» **To do**
A verbatim reproduction of the lines below, from the line containing "trades for a specific product" through the line containing "specific product (Paginated)", both ends included, is the whole required output.

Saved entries
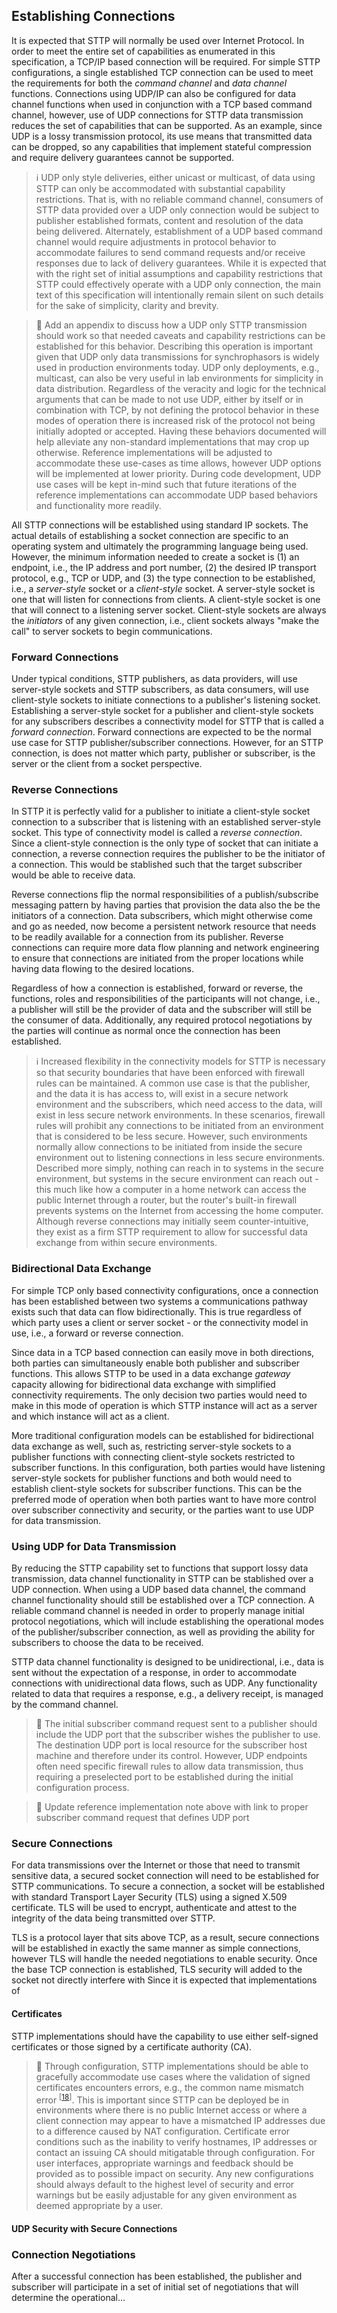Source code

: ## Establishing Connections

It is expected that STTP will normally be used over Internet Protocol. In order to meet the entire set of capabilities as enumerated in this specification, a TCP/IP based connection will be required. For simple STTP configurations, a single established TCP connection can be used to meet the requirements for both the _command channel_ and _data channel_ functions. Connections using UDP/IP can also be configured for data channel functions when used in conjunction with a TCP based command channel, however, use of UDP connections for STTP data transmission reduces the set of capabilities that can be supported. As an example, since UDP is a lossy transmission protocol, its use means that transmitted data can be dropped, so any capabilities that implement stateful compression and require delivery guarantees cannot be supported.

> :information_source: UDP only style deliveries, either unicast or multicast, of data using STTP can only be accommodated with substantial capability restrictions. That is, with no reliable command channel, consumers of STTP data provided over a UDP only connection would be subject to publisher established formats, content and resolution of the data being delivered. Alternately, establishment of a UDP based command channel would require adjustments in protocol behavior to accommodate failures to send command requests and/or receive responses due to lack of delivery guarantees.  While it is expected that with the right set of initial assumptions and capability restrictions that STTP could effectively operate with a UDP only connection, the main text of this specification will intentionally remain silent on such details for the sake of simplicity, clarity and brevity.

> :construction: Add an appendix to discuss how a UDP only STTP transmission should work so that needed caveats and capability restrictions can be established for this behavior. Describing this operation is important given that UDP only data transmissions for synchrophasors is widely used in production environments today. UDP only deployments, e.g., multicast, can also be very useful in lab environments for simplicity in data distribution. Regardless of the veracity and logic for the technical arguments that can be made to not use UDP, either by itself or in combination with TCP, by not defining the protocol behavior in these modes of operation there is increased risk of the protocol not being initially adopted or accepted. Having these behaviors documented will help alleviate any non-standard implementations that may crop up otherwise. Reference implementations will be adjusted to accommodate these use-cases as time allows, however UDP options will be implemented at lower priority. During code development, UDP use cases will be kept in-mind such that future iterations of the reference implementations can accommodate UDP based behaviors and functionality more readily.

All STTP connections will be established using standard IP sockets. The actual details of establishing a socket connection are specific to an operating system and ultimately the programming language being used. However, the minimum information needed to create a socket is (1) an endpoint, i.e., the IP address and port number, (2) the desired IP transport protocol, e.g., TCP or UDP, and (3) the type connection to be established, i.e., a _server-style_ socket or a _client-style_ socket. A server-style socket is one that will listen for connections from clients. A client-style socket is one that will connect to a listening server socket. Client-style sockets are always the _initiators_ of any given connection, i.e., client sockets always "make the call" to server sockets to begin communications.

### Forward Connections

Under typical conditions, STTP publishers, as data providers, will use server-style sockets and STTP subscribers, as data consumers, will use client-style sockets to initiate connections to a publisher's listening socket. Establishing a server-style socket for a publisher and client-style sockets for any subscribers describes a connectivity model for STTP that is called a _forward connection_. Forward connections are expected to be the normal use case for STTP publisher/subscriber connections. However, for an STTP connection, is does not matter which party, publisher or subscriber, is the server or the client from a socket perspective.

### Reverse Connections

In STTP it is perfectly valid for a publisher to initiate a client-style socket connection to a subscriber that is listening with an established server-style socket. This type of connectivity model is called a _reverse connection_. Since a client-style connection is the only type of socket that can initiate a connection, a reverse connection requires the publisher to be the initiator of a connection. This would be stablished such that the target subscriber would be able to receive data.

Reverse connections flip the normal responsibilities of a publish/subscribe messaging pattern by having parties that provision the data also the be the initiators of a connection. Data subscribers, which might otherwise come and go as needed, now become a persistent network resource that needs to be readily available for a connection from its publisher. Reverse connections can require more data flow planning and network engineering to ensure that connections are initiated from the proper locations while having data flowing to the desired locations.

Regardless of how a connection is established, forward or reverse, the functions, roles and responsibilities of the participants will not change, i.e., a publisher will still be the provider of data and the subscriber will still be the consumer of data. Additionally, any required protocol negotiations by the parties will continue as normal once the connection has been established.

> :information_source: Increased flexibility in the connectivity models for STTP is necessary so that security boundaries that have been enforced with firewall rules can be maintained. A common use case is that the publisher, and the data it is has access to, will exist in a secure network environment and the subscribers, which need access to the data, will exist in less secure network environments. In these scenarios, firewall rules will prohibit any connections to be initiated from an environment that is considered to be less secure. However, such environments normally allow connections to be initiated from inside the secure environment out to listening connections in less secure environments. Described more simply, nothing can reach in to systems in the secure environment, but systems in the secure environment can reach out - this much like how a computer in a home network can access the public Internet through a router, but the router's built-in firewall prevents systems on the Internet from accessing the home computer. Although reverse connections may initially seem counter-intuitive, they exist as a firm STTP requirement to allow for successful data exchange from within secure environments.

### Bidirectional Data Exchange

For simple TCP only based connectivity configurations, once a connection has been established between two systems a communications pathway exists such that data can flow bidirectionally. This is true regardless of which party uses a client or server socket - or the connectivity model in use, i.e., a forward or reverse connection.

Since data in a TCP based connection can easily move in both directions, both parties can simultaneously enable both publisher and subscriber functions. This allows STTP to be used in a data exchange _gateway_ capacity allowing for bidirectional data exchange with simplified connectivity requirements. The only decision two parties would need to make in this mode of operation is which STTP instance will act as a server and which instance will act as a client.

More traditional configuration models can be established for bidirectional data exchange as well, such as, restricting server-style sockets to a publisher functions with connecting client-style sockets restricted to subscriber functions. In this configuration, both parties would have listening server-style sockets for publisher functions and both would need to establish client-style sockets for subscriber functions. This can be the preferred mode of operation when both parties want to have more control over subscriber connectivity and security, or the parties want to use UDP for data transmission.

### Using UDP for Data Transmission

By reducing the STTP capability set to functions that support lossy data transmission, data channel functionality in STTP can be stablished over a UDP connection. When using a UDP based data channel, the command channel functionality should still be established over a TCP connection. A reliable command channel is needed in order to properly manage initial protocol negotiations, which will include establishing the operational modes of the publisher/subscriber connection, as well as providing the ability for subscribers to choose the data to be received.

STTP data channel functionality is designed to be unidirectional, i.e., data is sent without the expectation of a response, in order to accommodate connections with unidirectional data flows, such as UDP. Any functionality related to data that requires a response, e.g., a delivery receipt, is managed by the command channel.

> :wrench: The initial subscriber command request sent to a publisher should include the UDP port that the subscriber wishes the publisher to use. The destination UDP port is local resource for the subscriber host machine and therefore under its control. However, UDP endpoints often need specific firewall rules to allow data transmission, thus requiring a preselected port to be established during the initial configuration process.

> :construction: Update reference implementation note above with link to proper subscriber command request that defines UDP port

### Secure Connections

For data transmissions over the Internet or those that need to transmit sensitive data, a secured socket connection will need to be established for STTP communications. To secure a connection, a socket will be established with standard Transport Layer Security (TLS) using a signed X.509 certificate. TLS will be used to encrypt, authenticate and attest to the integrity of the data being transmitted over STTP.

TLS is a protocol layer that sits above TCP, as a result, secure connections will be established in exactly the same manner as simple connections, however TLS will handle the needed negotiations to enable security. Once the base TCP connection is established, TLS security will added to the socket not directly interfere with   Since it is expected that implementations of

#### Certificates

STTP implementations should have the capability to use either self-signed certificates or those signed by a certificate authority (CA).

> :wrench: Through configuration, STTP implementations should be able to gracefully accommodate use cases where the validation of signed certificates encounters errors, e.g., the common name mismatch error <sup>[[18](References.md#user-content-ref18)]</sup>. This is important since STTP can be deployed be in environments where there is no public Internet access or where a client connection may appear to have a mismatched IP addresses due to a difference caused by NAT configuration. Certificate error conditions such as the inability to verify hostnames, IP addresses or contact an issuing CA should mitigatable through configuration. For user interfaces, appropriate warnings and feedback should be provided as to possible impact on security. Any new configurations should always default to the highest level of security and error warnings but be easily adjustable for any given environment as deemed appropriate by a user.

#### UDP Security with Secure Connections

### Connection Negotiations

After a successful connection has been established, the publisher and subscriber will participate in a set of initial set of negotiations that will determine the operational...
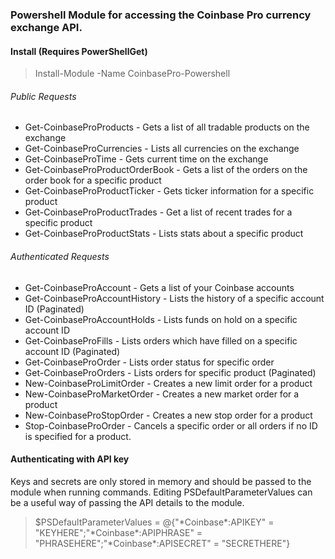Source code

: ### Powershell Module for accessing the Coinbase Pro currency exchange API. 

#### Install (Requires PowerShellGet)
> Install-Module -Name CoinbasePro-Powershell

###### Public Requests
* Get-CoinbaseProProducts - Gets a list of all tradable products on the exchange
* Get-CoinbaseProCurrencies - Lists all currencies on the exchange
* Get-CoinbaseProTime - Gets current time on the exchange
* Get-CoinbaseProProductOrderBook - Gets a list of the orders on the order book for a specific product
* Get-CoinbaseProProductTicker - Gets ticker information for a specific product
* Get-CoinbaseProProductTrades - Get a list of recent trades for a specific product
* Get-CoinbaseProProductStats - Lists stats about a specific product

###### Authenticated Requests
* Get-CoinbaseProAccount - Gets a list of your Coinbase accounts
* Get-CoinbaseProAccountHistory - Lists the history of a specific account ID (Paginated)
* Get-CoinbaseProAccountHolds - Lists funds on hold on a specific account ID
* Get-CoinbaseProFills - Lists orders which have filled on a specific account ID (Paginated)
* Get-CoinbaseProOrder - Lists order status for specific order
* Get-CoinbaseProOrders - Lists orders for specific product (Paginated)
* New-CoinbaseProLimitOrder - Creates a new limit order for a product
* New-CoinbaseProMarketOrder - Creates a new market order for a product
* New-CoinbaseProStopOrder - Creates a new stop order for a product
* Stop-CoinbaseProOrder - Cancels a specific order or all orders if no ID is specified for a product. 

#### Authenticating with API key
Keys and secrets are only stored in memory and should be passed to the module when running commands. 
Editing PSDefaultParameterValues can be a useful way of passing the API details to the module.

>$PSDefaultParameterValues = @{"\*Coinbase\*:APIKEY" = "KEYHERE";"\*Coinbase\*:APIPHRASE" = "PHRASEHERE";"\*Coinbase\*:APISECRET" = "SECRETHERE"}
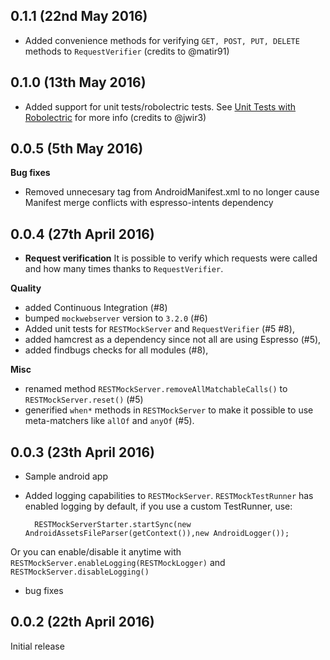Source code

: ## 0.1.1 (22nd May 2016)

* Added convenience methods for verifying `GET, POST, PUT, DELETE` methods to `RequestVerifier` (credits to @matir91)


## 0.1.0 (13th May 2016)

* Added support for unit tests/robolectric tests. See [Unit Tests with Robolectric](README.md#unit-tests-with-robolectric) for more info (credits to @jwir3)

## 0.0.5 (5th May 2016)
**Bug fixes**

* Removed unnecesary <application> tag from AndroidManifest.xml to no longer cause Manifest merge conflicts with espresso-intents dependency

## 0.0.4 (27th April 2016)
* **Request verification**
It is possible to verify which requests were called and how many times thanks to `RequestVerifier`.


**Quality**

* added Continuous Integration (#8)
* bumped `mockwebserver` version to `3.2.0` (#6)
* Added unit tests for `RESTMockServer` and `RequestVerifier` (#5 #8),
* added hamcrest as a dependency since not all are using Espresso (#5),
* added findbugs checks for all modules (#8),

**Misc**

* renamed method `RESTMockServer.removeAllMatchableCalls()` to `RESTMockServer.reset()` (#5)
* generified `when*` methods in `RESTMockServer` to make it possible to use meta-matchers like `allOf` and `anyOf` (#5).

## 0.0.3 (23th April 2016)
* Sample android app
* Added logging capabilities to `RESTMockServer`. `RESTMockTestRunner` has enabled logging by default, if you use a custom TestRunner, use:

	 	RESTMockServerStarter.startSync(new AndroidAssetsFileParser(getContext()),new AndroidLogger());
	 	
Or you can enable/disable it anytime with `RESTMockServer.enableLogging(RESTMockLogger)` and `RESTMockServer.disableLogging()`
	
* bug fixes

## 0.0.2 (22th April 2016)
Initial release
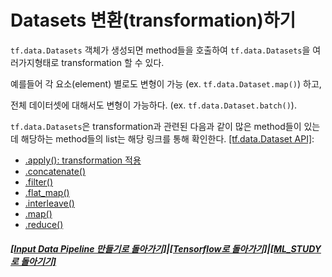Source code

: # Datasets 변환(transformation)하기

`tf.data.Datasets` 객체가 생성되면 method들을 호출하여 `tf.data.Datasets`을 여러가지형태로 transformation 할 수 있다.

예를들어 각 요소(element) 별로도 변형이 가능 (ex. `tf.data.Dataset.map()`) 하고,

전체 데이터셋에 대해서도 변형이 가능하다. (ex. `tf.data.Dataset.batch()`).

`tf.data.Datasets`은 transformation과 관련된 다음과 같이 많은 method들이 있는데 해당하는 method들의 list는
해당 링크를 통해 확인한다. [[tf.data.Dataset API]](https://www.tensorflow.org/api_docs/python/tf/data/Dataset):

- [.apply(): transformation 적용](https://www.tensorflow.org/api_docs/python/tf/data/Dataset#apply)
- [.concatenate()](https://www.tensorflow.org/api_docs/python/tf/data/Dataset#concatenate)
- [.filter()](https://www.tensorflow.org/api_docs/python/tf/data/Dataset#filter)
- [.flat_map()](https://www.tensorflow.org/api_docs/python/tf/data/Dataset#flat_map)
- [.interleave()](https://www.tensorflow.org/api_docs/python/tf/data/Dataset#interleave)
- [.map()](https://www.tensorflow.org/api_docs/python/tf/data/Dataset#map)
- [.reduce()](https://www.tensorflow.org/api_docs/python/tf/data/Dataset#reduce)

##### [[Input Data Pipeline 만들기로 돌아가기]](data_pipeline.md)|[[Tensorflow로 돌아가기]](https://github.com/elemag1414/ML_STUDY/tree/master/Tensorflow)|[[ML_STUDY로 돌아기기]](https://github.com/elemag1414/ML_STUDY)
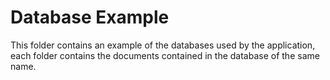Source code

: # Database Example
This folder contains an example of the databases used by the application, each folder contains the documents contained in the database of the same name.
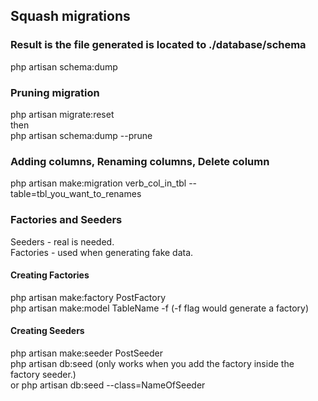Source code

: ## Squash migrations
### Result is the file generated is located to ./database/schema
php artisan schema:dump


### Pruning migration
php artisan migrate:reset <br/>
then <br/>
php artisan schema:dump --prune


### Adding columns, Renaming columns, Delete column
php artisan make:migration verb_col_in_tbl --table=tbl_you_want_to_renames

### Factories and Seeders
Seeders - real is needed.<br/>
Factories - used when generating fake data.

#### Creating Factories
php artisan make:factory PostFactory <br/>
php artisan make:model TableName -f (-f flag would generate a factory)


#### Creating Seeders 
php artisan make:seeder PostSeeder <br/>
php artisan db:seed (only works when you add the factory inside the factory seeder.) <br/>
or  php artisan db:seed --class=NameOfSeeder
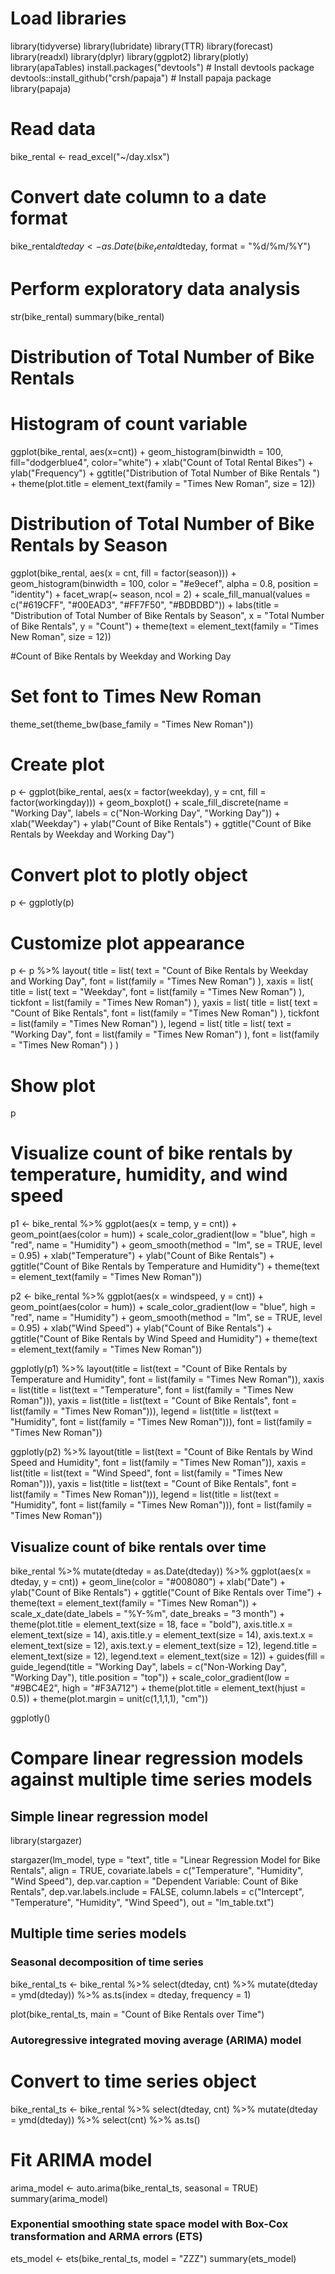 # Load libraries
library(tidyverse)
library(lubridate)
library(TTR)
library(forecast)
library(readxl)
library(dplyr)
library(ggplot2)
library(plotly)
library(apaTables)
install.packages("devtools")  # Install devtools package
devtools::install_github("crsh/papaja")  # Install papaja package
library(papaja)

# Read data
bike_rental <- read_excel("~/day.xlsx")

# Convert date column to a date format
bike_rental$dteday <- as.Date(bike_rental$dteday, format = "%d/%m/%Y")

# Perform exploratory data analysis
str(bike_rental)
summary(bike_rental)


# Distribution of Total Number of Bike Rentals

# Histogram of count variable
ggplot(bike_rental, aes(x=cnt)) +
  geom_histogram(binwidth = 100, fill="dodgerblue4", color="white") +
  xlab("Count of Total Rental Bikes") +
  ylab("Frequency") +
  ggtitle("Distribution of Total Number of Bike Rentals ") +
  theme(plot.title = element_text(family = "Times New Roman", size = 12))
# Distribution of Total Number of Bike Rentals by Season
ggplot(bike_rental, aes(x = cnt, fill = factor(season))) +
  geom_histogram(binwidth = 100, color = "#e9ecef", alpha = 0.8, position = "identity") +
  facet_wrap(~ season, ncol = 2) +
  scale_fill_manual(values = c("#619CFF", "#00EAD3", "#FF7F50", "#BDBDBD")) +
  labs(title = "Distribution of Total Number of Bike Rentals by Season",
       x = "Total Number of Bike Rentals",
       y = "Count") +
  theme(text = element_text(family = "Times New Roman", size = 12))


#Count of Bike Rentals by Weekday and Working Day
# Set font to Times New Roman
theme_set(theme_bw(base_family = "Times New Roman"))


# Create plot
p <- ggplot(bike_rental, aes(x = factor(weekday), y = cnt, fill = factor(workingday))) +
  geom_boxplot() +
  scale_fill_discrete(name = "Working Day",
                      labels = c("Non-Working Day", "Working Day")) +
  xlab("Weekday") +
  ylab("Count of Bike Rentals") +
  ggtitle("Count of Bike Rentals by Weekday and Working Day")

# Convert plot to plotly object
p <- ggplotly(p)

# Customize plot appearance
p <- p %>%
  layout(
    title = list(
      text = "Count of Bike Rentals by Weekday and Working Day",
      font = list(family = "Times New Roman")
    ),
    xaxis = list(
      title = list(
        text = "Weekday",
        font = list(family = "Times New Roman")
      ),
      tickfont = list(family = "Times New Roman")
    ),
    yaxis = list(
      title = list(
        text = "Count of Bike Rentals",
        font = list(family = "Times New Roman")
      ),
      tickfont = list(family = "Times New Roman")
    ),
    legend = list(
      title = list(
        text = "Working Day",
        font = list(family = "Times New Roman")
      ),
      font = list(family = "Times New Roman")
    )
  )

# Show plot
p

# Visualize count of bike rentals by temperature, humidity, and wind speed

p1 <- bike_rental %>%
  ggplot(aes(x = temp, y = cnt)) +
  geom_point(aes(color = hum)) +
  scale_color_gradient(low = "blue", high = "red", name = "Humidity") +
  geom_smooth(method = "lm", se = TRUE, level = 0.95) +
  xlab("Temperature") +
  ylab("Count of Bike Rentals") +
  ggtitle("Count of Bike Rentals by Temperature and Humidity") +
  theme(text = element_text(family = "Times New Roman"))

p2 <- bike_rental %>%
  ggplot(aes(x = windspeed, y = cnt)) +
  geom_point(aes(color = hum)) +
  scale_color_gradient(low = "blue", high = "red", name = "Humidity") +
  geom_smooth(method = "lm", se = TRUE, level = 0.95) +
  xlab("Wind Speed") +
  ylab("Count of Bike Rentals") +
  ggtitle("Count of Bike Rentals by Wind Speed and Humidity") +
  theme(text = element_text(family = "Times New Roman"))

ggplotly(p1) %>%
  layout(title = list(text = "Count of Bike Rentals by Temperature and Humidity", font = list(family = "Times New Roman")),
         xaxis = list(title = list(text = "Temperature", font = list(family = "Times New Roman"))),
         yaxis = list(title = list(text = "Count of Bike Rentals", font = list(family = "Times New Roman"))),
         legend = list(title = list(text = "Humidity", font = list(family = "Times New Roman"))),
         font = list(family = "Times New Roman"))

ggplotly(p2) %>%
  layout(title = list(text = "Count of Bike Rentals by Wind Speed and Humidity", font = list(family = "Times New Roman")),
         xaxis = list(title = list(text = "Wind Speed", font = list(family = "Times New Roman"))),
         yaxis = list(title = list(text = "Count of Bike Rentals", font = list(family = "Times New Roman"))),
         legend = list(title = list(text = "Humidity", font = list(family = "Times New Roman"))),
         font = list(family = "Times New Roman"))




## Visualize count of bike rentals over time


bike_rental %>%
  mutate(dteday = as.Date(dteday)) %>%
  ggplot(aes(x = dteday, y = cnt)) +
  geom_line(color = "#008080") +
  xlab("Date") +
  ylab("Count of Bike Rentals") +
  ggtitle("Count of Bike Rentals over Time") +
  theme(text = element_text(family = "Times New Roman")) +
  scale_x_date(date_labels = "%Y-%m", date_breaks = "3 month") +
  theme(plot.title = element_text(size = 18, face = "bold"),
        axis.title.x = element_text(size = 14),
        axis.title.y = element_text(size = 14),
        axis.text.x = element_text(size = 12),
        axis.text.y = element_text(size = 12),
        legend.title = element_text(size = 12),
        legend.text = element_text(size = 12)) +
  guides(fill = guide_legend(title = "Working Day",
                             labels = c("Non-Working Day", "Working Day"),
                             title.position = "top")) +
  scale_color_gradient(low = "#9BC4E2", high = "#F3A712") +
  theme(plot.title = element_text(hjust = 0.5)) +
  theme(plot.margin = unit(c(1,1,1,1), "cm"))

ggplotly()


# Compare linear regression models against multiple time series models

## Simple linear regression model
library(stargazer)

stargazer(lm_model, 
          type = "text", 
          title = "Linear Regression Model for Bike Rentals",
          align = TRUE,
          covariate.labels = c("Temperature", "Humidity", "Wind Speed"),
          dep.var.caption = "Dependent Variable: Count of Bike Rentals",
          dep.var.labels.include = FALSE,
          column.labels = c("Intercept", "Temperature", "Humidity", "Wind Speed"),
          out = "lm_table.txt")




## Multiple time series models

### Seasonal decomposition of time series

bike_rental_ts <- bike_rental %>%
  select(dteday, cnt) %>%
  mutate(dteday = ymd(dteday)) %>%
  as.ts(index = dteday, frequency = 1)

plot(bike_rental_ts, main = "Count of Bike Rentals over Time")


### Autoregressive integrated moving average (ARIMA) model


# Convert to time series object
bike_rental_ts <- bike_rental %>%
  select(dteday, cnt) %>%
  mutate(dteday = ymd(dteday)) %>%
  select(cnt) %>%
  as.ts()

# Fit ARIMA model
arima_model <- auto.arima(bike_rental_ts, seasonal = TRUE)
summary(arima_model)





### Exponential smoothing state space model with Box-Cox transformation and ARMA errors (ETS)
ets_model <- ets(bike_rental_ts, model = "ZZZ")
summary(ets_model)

» **Task answer**
* Get-CoinbaseProProductTrades - Get a list of recent trades for a specific product
* Get-CoinbaseProProductStats - Lists stats about a specific product

###### Authenticated Requests
* Get-CoinbaseProAccount - Gets a list of your Coinbase accounts
* Get-CoinbaseProAccountHistory - Lists the history of a specific account ID (Paginated)
* Get-CoinbaseProAccountHolds - Lists funds on hold on a specific account ID
* Get-CoinbaseProFills - Lists orders which have filled on a specific account ID (Paginated)
* Get-CoinbaseProOrder - Lists order status for specific order
* Get-CoinbaseProOrders - Lists orders for specific product (Paginated)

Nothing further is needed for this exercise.